My manager didn't realise we were doing stack ranking

By Jonathan Clarkin • November 27, 2014

I had a conversation with my manager that made me realise something was deeply wrong with how we were evaluating performance. I’d been reading about companies abandoning stack ranking systems, so I brought it up.

“Other companies are getting rid of stack ranking,” I said, showing him some articles.

“Why do you think we’re doing stack ranking?” he replied. “That’s not us.”

I was confused. “Our department ranks everyone - with quotas - into performance buckets: Great, Okay, and Subpar.”

“We do not have quotas per rank!” he insisted.

“So, everyone can be rated the same?

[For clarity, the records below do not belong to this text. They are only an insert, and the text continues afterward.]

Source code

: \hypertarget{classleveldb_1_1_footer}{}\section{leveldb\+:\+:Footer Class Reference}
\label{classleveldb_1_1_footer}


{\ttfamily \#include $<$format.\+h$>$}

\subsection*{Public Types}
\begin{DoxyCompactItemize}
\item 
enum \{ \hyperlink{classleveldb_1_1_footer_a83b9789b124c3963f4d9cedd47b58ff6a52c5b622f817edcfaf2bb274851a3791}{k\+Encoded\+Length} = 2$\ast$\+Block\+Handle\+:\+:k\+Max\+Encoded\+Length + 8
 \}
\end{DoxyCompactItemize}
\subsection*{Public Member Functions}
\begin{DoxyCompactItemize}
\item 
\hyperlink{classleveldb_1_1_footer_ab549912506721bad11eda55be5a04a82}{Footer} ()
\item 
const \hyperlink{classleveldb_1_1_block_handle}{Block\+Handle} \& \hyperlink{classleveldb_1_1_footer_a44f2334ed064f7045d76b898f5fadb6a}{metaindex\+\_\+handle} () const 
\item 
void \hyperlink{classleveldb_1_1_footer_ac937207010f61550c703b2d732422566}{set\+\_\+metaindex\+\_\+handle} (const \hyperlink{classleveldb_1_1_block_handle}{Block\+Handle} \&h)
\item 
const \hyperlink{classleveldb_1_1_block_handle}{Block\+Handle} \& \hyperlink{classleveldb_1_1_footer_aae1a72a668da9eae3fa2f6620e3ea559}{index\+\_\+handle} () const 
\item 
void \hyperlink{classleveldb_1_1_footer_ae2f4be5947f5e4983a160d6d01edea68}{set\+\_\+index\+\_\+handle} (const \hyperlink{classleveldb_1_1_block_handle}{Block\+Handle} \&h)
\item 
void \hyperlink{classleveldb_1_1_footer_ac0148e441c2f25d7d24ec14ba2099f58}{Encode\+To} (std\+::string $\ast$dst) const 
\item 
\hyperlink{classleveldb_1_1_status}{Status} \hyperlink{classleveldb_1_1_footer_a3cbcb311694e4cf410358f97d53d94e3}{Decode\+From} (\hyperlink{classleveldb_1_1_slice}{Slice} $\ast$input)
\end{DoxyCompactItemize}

We could all get ‘Great’?”

“No,” he said.

I paused. “Wait, so we’re basically being stack ranked here?”

The silence that followed told me everything I needed to know. Even the managers implementing these systems didn’t recognise what they were doing.

I’d been working in environments with forced ranking systems for over a decade. Every year, managers would gather to distribute employees into predetermined categories. Top performers got the highest ratings and bonuses. Average performers got standard treatment. Low performers got improvement plans or were let go.

The system forced managers to rank people against each other rather than evaluating them against actual job requirements. It created artificial scarcity where there didn’t need to be any. Good teams were punished because someone had to be ranked lower, even if everyone was performing well.

I watched talented people become demotivated because they knew advancement required others to fail. I saw managers spend more time justifying rankings than actually helping people develop. I witnessed the gaming of the system - people avoiding collaboration because helping others succeed could hurt your own ranking.

The research backed up what I was seeing. Companies with forced ranking showed lower employee engagement scores. They had higher voluntary turnover among mid-level performers. The systems were creating exactly the wrong incentives.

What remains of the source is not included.